GIVEN DATA —
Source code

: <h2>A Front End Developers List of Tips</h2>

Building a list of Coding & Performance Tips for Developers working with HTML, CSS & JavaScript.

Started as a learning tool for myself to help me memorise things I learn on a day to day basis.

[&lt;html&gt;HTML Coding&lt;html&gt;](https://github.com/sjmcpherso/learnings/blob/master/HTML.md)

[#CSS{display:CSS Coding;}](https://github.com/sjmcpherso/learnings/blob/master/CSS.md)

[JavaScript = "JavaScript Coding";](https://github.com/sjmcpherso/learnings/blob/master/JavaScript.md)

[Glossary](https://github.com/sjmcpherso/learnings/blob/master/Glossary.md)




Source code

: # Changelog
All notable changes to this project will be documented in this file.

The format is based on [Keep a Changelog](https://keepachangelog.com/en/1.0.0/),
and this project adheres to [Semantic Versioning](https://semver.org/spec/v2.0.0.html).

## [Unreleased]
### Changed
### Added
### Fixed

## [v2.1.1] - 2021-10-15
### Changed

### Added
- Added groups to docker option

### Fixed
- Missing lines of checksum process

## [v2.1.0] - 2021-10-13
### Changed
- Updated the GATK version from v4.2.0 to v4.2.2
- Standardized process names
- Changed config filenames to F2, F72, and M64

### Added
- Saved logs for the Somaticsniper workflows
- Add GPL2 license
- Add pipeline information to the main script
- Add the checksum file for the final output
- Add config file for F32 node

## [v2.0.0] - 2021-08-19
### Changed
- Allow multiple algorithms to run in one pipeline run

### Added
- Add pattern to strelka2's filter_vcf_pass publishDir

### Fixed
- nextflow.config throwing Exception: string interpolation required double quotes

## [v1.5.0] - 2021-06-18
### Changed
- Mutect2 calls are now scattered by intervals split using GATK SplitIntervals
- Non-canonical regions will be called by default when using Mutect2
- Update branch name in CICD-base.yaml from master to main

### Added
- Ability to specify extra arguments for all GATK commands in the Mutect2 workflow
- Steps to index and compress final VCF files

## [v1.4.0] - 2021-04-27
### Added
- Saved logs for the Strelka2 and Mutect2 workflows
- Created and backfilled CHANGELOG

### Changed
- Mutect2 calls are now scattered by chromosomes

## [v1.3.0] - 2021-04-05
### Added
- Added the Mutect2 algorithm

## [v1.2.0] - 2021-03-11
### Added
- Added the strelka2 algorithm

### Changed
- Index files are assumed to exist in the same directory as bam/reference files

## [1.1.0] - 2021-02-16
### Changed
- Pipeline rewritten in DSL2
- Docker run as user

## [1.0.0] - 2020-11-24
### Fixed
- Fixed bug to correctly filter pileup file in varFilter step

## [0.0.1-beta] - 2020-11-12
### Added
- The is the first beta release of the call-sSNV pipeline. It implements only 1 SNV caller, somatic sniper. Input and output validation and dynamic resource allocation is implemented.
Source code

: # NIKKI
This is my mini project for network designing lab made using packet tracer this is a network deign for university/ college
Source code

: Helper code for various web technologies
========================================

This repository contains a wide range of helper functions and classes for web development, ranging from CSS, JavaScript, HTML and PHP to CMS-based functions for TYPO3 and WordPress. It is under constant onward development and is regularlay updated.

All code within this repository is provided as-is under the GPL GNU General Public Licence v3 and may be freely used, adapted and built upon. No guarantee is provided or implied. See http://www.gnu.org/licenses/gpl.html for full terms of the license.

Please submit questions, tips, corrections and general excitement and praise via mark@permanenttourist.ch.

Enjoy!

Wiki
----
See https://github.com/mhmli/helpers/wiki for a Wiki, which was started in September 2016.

EXERCISE —
Above are the records; copy each line from them that includes the string "will".

PROBLEM SOLUTION —
All notable changes to this project will be documented in this file.
- Non-canonical regions will be called by default when using Mutect2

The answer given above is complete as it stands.